Last year, the Milwaukee business group contributed $28,200 to the Construction Trades Coalition, which spent about $59,000 to support Democrats in six legislative races during the 2016 fall elections.

In addition to funneling money to outside electioneering groups, the Milwaukee business group’s political action committee (PAC) and conduit, which bundles direct individual donations to candidates, contributed nearly $154,000 between January 2010 and December 2016 to legislative and statewide candidates. The vast majority of the contributions, nearly $150,500, went to Republicans. Topping the list of PAC and conduit contributions from the Milwaukee chamber between January 2010 and December 2016 was:

Walker, $30,675

GOP Sen. Alberta Darling, of River Hills, $21,250

Republican Assembly Campaign Committee, $14,000

GOP Senate Majority Leader Scott Fitzgerald, of Juneau, $12,250

In 2012, the business group’s PAC was fined $500 by the state for collecting $170,000 in excessive donations that were used to finance the PAC’s contributions to Walker’s recall campaign. The PAC was also ordered to retrieve $170,000 in excessive donations to Walker and return the money to the contributors.

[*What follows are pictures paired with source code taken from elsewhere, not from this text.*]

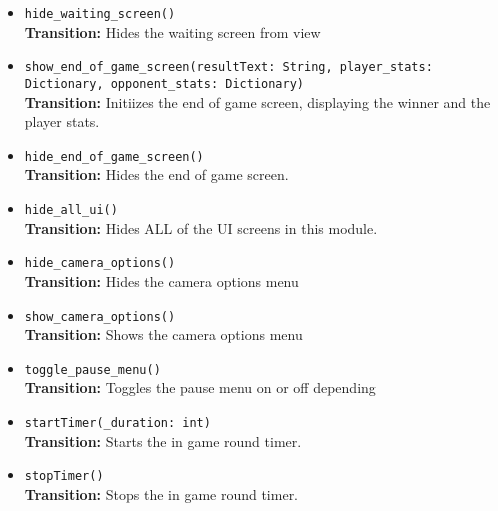 \documentclass[12pt, titlepage]{article}
\begin{document}
\begin{itemize}
	\item \texttt{hide\_waiting\_screen() } \\
	\textbf{Transition:} Hides the waiting screen from view
	
	\item \texttt{show\_end\_of\_game\_screen(resultText: String, player\_stats: Dictionary, opponent\_stats: Dictionary) } \\
	\textbf{Transition:} Initiizes the end of game screen, displaying the winner and the player stats.
	
	\item \texttt{hide\_end\_of\_game\_screen() } \\
	\textbf{Transition:} Hides the end of game screen.
	
	\item \texttt{hide\_all\_ui() } \\
	\textbf{Transition:} Hides ALL of the UI screens in this module.
	
	\item \texttt{hide\_camera\_options()  }\\
	\textbf{Transition:} Hides the camera options menu
	
	\item \texttt{show\_camera\_options()  }\\
	\textbf{Transition:} Shows the camera options menu
	
	\item \texttt{toggle\_pause\_menu() }\\
	\textbf{Transition:} Toggles the pause menu on or off depending 
	
	\item \texttt{startTimer(\_duration: int)  }\\
	\textbf{Transition:} Starts the in game round timer.
	
	\item \texttt{stopTimer() }\\
	\textbf{Transition:} Stops the in game round timer.
	

\end{itemize}
\end{document}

The Milwaukee chamber mostly supports deregulation, lower taxes, anti-worker measures, proposals to limit local control, breaks for businesses, and voucher and charter schools. And the business group generally opposes proposals like minimum wage increases, state and local prevailing wages, mandatory family leave, and other policies that cost businesses.

Between January 2011 and December 2016, the group spent about $405,000 on lobbying state spending and policy, including about $180,000 in the last 2015-16 legislative session. Along with other special interest groups, the Milwaukee chamber persuaded the state to put up millions of dollars in state funding for a new downtown Milwaukee Bucks arena. The Milwaukee group also successfully pushed the passage of a state right-to-work law, which prohibits requiring workers to make payments to unions as a condition of employment.

During deliberations on the 2015-17 state budget, the business group asked the legislature’s Joint Finance Committee to cut $300,000 a year in funding for the Citizens Utility Board (CUB), which represents consumers in electrical and gas rate increase requests by utilities that are before the state Public Service Commission.

So far in the current 2017-18 legislative session, the Milwaukee business group supports an Assembly GOP income tax cut and road-funding proposal that would eventually cut taxes for Wisconsin’s wealthiest residents. A Legislative Fiscal Bureau analysis showed that more than $2 billion of about $2.7 billion in tax cuts that the proposal would create just in 2029 would go to taxpayers earning $100,000 or more.

The Milwaukee business group also praised a proposed GOP bill that would attach seven-year expiration dates to state rules and regulations that would require state agencies to get approval from the legislature to keep them in force.

Among the group’s top leaders is its longtime president, Tim Sheehy, and Steve Baas, vice president of governmental affairs. Fifteen years ago, Baas was an aide to former GOP Assembly Speaker Scott Jensen, who was among five legislative leaders convicted in the Caucus Scandal, which investigated the illegal use of state personnel and resources on legislative campaigns. Baas was among about two dozen Capitol staffers granted immunity in the investigation.